Leaving out any pictures, transcribe every record exactly.

(Data extracted from a collection)
- - -

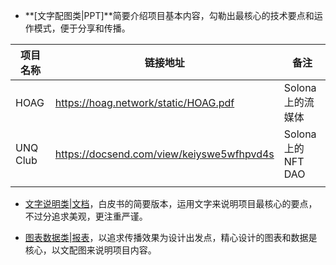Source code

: - **[文字配图类|PPT]**简要介绍项目基本内容，勾勒出最核心的技术要点和运作模式，便于分享和传播。

| 项目名称 | 链接地址                                  | 备注              |
| -------- | ----------------------------------------- | ----------------- |
| HOAG     | https://hoag.network/static/HOAG.pdf      | Solona上的流媒体  |
| UNQ Club | https://docsend.com/view/keiyswe5wfhpvd4s | Solona上的NFT DAO |
|          |                                           |                   |



- [文字说明类|文档](https://docs.synthetix.io/litepaper)，白皮书的简要版本，运用文字来说明项目最核心的要点，不过分追求美观，更注重严谨。

- [图表数据类|报表]()，以追求传播效果为设计出发点，精心设计的图表和数据是核心，以文配图来说明项目内容。


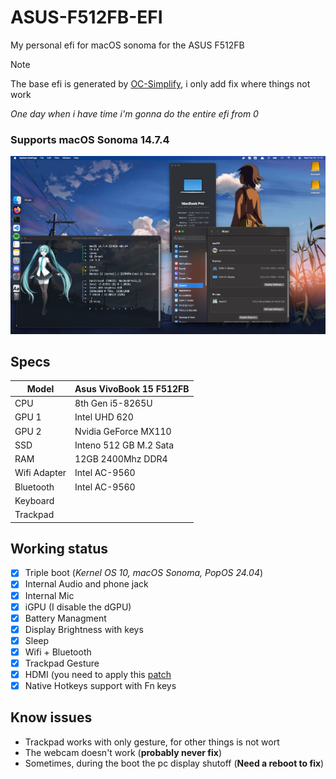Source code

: # ASUS-F512FB-EFI

My personal efi for macOS sonoma for the ASUS F512FB

> [!NOTE]
> The base efi is generated by [OC-Simplify](https://github.com/lzhoang2801/OpCore-Simplify), i only add fix where things not work
> 
> *One day when i have time i'm gonna do the entire efi from 0*

### Supports macOS Sonoma 14.7.4

![Desktop Screen](images/desktop.png)

## Specs

|Model|Asus VivoBook 15 F512FB|
|---|---|
|CPU|8th Gen i5-8265U|
|GPU 1|Intel UHD 620|
|GPU 2|Nvidia GeForce MX110
|SSD|Inteno 512 GB M.2 Sata|
|RAM|12GB 2400Mhz DDR4|
|Wifi Adapter|Intel AC-9560|
|Bluetooth|Intel AC-9560|
|Keyboard||
|Trackpad||

## Working status

- [x] Triple boot (*Kernel OS 10, macOS Sonoma, PopOS 24.04*)
- [x] Internal Audio and phone jack 
- [x] Internal Mic
- [x] iGPU (I disable the dGPU)
- [x] Battery Managment
- [x] Display Brightness with keys
- [x] Sleep
- [x] Wifi + Bluetooth
- [x] Trackpad Gesture
- [x] HDMI (you need to apply this [patch](https://www.reddit.com/r/hackintosh/comments/hu46xm/fix_hdmi_port_and_possibly_others_not_working_on/)
- [x] Native Hotkeys support with Fn keys

## Know issues

- Trackpad works with only gesture, for other things is not wort
- The webcam doesn't work (**probably never fix**)
- Sometimes, during the boot the pc display shutoff (**Need a reboot to fix**)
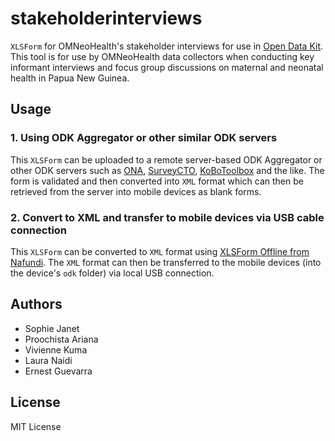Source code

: # stakeholderinterviews

`XLSForm` for OMNeoHealth's stakeholder interviews for use in [Open Data Kit](https://opendatakit.org). This tool is for use by OMNeoHealth data collectors when conducting key informant interviews and focus group discussions on maternal and neonatal health in Papua New Guinea.

## Usage

### 1. Using ODK Aggregator or other similar ODK servers

This `XLSForm` can be uploaded to a remote server-based ODK Aggregator or other ODK servers such as [ONA](https://ona.io), [SurveyCTO](https://www.surveycto.com), [KoBoToolbox](http://www.kobotoolbox.org) and the like. The form is validated and then converted into `XML` format which can then be retrieved from the server into mobile devices as blank forms.

### 2. Convert to XML and transfer to mobile devices via USB cable connection

This `XLSForm` can be converted to `XML` format using [XLSForm Offline from Nafundi](https://nafundi.com/blog/posts/xlsform-offline-and-odk-aggregate-vm-are-now-free/). The `XML` format can then be transferred to the mobile devices (into the device's `odk` folder) via local USB connection.

## Authors

* Sophie Janet
* Proochista Ariana
* Vivienne Kuma
* Laura Naidi
* Ernest Guevarra

## License
MIT License
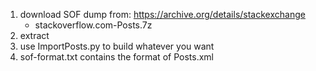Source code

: 1. download SOF dump from: https://archive.org/details/stackexchange
	- stackoverflow.com-Posts.7z
2. extract
3. use ImportPosts.py to build whatever you want
4. sof-format.txt contains the format of Posts.xml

- - -

WRITTEN RESPONSE ::
Source code

: - **[文字配图类|PPT]**简要介绍项目基本内容，勾勒出最核心的技术要点和运作模式，便于分享和传播。

| 项目名称 | 链接地址                                  | 备注              |
| -------- | ----------------------------------------- | ----------------- |
| HOAG     | https://hoag.network/static/HOAG.pdf      | Solona上的流媒体  |
| UNQ Club | https://docsend.com/view/keiyswe5wfhpvd4s | Solona上的NFT DAO |
|          |                                           |                   |



- [文字说明类|文档](https://docs.synthetix.io/litepaper)，白皮书的简要版本，运用文字来说明项目最核心的要点，不过分追求美观，更注重严谨。

- [图表数据类|报表]()，以追求传播效果为设计出发点，精心设计的图表和数据是核心，以文配图来说明项目内容。


Source code

: # ASUS-F512FB-EFI

My personal efi for macOS sonoma for the ASUS F512FB

> [!NOTE]
> The base efi is generated by [OC-Simplify](https://github.com/lzhoang2801/OpCore-Simplify), i only add fix where things not work
> 
> *One day when i have time i'm gonna do the entire efi from 0*

### Supports macOS Sonoma 14.7.4

![Desktop Screen](images/desktop.png)

## Specs

|Model|Asus VivoBook 15 F512FB|
|---|---|
|CPU|8th Gen i5-8265U|
|GPU 1|Intel UHD 620|
|GPU 2|Nvidia GeForce MX110
|SSD|Inteno 512 GB M.2 Sata|
|RAM|12GB 2400Mhz DDR4|
|Wifi Adapter|Intel AC-9560|
|Bluetooth|Intel AC-9560|
|Keyboard||
|Trackpad||

## Working status

- [x] Triple boot (*Kernel OS 10, macOS Sonoma, PopOS 24.04*)
- [x] Internal Audio and phone jack 
- [x] Internal Mic
- [x] iGPU (I disable the dGPU)
- [x] Battery Managment
- [x] Display Brightness with keys
- [x] Sleep
- [x] Wifi + Bluetooth
- [x] Trackpad Gesture
- [x] HDMI (you need to apply this [patch](https://www.reddit.com/r/hackintosh/comments/hu46xm/fix_hdmi_port_and_possibly_others_not_working_on/)
- [x] Native Hotkeys support with Fn keys

## Know issues

- Trackpad works with only gesture, for other things is not wort
- The webcam doesn't work (**probably never fix**)
- Sometimes, during the boot the pc display shutoff (**Need a reboot to fix**)
Source code

: # stakeholderinterviews

`XLSForm` for OMNeoHealth's stakeholder interviews for use in [Open Data Kit](https://opendatakit.org). This tool is for use by OMNeoHealth data collectors when conducting key informant interviews and focus group discussions on maternal and neonatal health in Papua New Guinea.

## Usage

### 1. Using ODK Aggregator or other similar ODK servers

This `XLSForm` can be uploaded to a remote server-based ODK Aggregator or other ODK servers such as [ONA](https://ona.io), [SurveyCTO](https://www.surveycto.com), [KoBoToolbox](http://www.kobotoolbox.org) and the like. The form is validated and then converted into `XML` format which can then be retrieved from the server into mobile devices as blank forms.

### 2. Convert to XML and transfer to mobile devices via USB cable connection

This `XLSForm` can be converted to `XML` format using [XLSForm Offline from Nafundi](https://nafundi.com/blog/posts/xlsform-offline-and-odk-aggregate-vm-are-now-free/). The `XML` format can then be transferred to the mobile devices (into the device's `odk` folder) via local USB connection.

## Authors

* Sophie Janet
* Proochista Ariana
* Vivienne Kuma
* Laura Naidi
* Ernest Guevarra

## License
MIT License
Source code

: 1. download SOF dump from: https://archive.org/details/stackexchange
	- stackoverflow.com-Posts.7z
2. extract
3. use ImportPosts.py to build whatever you want
4. sof-format.txt contains the format of Posts.xml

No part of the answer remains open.